■ Your objective: Do not repeat pictures. Repeat exactly the lines of the listing below from its first line through the line with "- **Configuración básica de la ECU:**".

== Segment start ==

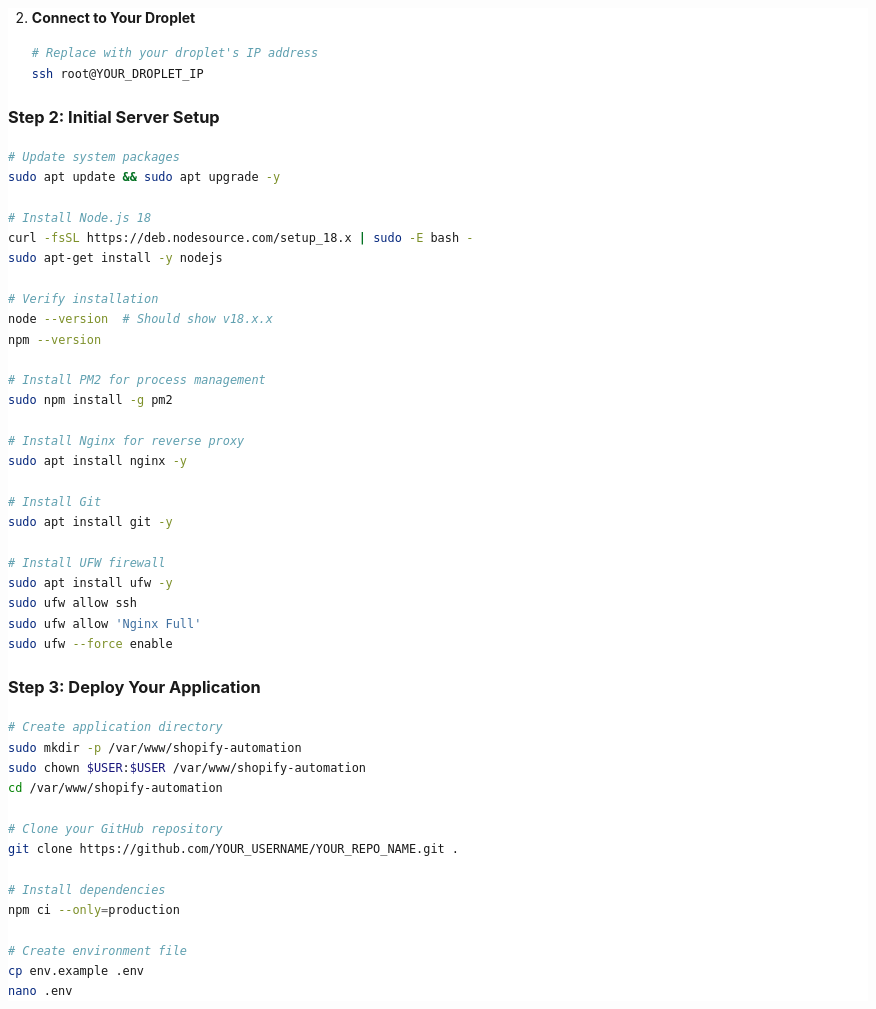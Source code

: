 2. **Connect to Your Droplet**
   ```bash
   # Replace with your droplet's IP address
   ssh root@YOUR_DROPLET_IP
   ```

### Step 2: Initial Server Setup

```bash
# Update system packages
sudo apt update && sudo apt upgrade -y

# Install Node.js 18
curl -fsSL https://deb.nodesource.com/setup_18.x | sudo -E bash -
sudo apt-get install -y nodejs

# Verify installation
node --version  # Should show v18.x.x
npm --version

# Install PM2 for process management
sudo npm install -g pm2

# Install Nginx for reverse proxy
sudo apt install nginx -y

# Install Git
sudo apt install git -y

# Install UFW firewall
sudo apt install ufw -y
sudo ufw allow ssh
sudo ufw allow 'Nginx Full'
sudo ufw --force enable
```

### Step 3: Deploy Your Application

```bash
# Create application directory
sudo mkdir -p /var/www/shopify-automation
sudo chown $USER:$USER /var/www/shopify-automation
cd /var/www/shopify-automation

# Clone your GitHub repository
git clone https://github.com/YOUR_USERNAME/YOUR_REPO_NAME.git .

# Install dependencies
npm ci --only=production

# Create environment file
cp env.example .env
nano .env
```
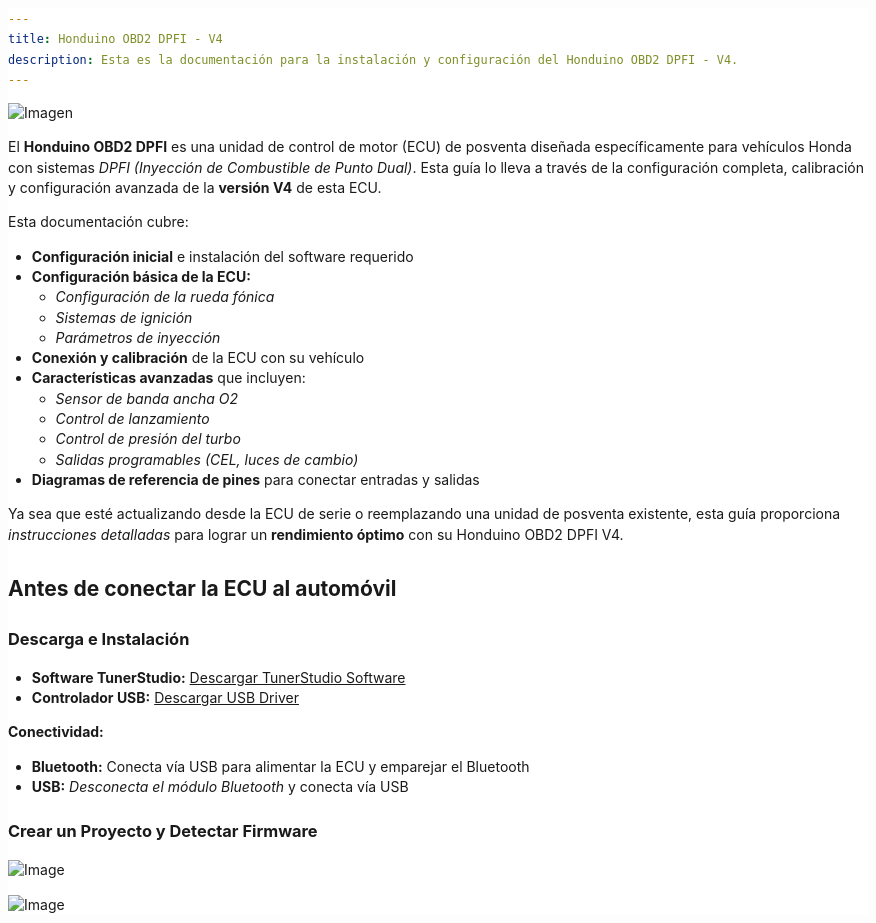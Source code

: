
 ```yaml
---
title: Honduino OBD2 DPFI - V4
description: Esta es la documentación para la instalación y configuración del Honduino OBD2 DPFI - V4.
---
```


![Imagen](/images/logo.png)

El **Honduino OBD2 DPFI** es una unidad de control de motor (ECU) de posventa diseñada específicamente para vehículos Honda con sistemas *DPFI (Inyección de Combustible de Punto Dual)*. Esta guía lo lleva a través de la configuración completa, calibración y configuración avanzada de la **versión V4** de esta ECU.

Esta documentación cubre:

- **Configuración inicial** e instalación del software requerido
- **Configuración básica de la ECU:**
  - *Configuración de la rueda fónica*
  - *Sistemas de ignición*
  - *Parámetros de inyección*
- **Conexión y calibración** de la ECU con su vehículo
- **Características avanzadas** que incluyen:
  - *Sensor de banda ancha O2*
  - *Control de lanzamiento*
  - *Control de presión del turbo*
  - *Salidas programables (CEL, luces de cambio)*
- **Diagramas de referencia de pines** para conectar entradas y salidas

Ya sea que esté actualizando desde la ECU de serie o reemplazando una unidad de posventa existente, esta guía proporciona *instrucciones detalladas* para lograr un **rendimiento óptimo** con su Honduino OBD2 DPFI V4.

## Antes de conectar la ECU al automóvil

### Descarga e Instalación

- **Software TunerStudio:** [Descargar TunerStudio Software](https://www.tunerstudio.com/index.php/downloads)
- **Controlador USB:** [Descargar USB Driver](https://drive.google.com/file/d/1M8Ii3CX8lBSuSgio2_ZTu5E-1pwgyTAY/view?usp=sharing)

**Conectividad:**

- **Bluetooth:** Conecta vía USB para alimentar la ECU y emparejar el Bluetooth
- **USB:** *Desconecta el módulo Bluetooth* y conecta vía USB

### Crear un Proyecto y Detectar Firmware

![Image](/images/honda/obd2-dpfi/v4/image19.png)

![Image](/images/honda/obd2-dpfi/v4/image62.png)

== Segment end ==

■ Response area:
Source code

: 2. **Connect to Your Droplet**
   ```bash
   # Replace with your droplet's IP address
   ssh root@YOUR_DROPLET_IP
   ```

### Step 2: Initial Server Setup

```bash
# Update system packages
sudo apt update && sudo apt upgrade -y

# Install Node.js 18
curl -fsSL https://deb.nodesource.com/setup_18.x | sudo -E bash -
sudo apt-get install -y nodejs

# Verify installation
node --version  # Should show v18.x.x
npm --version

# Install PM2 for process management
sudo npm install -g pm2

# Install Nginx for reverse proxy
sudo apt install nginx -y

# Install Git
sudo apt install git -y

# Install UFW firewall
sudo apt install ufw -y
sudo ufw allow ssh
sudo ufw allow 'Nginx Full'
sudo ufw --force enable
```

### Step 3: Deploy Your Application

```bash
# Create application directory
sudo mkdir -p /var/www/shopify-automation
sudo chown $USER:$USER /var/www/shopify-automation
cd /var/www/shopify-automation

# Clone your GitHub repository
git clone https://github.com/YOUR_USERNAME/YOUR_REPO_NAME.git .

# Install dependencies
npm ci --only=production

# Create environment file
cp env.example .env
nano .env
```
Source code

:
 ```yaml
---
title: Honduino OBD2 DPFI - V4
description: Esta es la documentación para la instalación y configuración del Honduino OBD2 DPFI - V4.
---
```


![Imagen](/images/logo.png)

El **Honduino OBD2 DPFI** es una unidad de control de motor (ECU) de posventa diseñada específicamente para vehículos Honda con sistemas *DPFI (Inyección de Combustible de Punto Dual)*. Esta guía lo lleva a través de la configuración completa, calibración y configuración avanzada de la **versión V4** de esta ECU.

Esta documentación cubre:

- **Configuración inicial** e instalación del software requerido
- **Configuración básica de la ECU:**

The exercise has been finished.